Problem. Please report how many lines in the data underneath hold the word "letterpaper", with no other text.

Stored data
────────────────────

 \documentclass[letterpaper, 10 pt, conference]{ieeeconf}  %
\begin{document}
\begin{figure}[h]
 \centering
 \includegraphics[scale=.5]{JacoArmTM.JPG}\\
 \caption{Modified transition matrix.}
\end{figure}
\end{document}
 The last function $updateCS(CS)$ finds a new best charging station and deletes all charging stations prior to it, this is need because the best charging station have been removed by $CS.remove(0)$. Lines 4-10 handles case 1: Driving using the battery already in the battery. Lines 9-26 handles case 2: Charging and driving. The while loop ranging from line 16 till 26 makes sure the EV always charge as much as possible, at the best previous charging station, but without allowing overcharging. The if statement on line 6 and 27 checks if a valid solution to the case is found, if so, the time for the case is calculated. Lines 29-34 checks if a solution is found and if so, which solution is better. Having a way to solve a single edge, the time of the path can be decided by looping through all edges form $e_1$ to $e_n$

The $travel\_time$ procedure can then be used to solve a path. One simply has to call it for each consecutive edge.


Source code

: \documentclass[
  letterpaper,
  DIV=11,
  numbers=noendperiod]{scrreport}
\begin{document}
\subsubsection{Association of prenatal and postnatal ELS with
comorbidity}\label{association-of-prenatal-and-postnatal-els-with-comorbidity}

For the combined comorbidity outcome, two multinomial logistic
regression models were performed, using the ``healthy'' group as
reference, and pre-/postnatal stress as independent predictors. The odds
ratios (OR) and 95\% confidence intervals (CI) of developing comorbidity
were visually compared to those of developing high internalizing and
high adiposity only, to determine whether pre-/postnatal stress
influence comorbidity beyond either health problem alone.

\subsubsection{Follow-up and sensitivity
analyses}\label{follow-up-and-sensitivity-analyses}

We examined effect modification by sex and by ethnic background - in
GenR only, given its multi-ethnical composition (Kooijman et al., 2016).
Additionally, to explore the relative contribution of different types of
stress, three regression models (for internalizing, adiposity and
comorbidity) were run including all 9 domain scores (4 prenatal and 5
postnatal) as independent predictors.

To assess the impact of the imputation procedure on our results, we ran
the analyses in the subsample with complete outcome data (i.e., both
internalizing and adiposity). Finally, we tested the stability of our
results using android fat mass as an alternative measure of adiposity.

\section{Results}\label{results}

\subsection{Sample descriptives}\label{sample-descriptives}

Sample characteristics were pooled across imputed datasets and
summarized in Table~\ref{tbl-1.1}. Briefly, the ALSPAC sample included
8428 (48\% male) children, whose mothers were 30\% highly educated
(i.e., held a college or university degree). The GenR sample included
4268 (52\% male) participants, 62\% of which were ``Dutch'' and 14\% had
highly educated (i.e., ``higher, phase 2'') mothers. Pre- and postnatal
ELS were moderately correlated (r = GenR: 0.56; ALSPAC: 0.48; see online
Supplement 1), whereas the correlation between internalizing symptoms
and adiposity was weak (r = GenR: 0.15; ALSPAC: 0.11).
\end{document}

────────────────────

Exercise solution. 2